__Data to examine__:
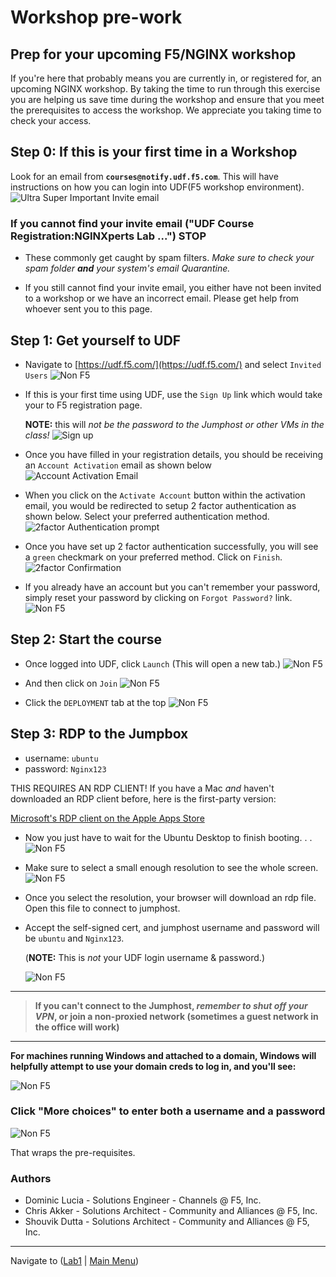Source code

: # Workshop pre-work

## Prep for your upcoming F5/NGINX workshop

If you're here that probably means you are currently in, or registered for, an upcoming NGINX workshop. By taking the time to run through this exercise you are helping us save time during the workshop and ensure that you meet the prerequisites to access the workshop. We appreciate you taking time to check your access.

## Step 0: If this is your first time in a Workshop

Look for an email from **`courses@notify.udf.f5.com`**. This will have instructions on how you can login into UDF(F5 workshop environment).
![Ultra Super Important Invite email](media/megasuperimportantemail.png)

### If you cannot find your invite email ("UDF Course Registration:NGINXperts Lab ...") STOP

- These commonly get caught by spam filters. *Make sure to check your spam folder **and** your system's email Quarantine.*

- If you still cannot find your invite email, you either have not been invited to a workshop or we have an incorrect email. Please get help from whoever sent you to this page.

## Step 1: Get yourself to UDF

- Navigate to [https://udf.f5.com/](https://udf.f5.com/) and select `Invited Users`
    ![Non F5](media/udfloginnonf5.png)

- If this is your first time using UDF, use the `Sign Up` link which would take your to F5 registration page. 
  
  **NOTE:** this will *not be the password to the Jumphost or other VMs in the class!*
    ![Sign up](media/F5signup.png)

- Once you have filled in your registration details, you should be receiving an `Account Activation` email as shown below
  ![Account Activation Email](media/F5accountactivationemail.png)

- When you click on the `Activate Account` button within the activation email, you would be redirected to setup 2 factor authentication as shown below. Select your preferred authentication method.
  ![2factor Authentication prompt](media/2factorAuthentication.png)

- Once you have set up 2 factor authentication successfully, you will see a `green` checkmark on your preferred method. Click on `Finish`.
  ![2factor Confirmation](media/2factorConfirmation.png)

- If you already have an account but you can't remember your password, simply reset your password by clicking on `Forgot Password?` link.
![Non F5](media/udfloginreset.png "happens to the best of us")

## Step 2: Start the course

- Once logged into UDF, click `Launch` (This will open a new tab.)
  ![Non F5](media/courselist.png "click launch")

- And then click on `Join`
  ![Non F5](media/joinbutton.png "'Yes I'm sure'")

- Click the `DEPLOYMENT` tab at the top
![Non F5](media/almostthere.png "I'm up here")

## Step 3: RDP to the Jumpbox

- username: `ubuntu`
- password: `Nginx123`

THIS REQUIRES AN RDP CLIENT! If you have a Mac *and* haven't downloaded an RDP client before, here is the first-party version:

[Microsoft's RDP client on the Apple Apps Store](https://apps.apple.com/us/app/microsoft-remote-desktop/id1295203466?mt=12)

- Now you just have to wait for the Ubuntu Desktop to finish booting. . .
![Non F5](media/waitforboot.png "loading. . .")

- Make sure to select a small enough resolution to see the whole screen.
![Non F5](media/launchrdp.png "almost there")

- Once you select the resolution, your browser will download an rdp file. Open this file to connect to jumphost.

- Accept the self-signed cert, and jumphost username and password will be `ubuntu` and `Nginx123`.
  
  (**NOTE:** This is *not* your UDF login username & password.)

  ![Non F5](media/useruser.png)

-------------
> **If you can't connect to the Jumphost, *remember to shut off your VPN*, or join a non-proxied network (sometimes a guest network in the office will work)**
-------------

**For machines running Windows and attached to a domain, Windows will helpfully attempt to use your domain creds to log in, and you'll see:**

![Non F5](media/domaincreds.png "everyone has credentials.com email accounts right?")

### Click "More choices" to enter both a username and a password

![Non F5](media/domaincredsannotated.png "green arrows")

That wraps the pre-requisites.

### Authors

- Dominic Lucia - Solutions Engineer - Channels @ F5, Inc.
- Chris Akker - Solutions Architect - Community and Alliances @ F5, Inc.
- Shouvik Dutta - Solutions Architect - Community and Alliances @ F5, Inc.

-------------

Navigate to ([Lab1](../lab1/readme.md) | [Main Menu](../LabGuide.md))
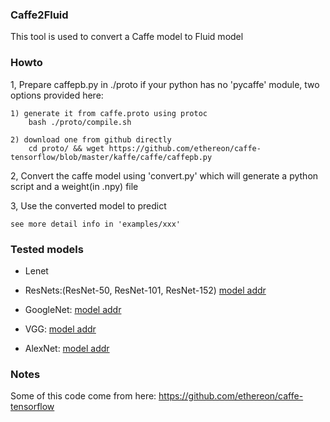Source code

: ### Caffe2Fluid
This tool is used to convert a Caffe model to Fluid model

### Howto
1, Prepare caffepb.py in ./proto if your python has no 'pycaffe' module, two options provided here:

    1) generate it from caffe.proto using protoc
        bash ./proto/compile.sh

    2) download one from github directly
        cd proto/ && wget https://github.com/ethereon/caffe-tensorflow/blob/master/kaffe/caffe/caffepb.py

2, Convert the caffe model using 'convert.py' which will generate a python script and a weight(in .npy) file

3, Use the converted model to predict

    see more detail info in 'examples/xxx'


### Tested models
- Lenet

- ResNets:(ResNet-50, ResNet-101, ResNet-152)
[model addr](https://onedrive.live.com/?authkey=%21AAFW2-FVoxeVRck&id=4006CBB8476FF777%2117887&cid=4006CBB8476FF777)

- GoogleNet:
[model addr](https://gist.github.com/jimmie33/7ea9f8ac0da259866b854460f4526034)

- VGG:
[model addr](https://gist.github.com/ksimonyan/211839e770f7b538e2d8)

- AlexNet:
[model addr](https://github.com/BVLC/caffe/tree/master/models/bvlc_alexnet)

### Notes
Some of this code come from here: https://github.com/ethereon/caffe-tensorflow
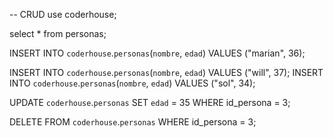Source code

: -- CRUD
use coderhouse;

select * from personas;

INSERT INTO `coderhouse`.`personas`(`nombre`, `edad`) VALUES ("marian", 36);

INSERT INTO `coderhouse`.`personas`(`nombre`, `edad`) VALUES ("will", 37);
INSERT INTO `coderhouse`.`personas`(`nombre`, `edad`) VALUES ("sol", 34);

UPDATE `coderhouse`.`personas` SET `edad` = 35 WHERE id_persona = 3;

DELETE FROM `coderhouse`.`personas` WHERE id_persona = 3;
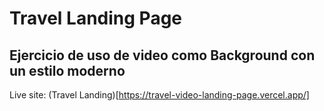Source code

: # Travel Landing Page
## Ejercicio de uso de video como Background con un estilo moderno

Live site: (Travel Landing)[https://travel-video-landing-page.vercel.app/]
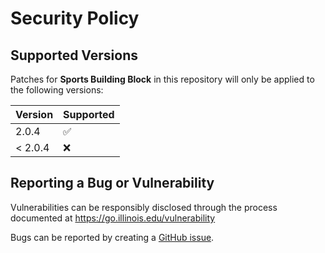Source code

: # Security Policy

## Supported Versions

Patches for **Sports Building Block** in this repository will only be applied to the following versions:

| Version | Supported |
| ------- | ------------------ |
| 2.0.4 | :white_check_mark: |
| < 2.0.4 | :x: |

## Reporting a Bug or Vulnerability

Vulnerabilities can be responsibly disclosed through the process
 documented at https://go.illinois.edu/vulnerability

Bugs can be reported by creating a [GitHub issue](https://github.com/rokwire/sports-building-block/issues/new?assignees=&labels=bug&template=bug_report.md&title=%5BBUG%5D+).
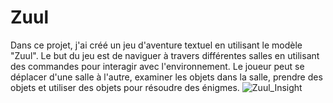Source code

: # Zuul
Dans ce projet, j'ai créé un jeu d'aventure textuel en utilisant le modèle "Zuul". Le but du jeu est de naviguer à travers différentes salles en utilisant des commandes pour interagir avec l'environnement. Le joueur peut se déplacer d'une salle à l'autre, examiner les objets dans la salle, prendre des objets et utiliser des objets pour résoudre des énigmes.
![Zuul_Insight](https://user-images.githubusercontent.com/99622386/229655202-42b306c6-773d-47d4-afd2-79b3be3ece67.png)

__What to produce__: Looking at the records above, how many of their lines carry the string "Step"? Answer with the number and nothing else.

__Exercise output__: 4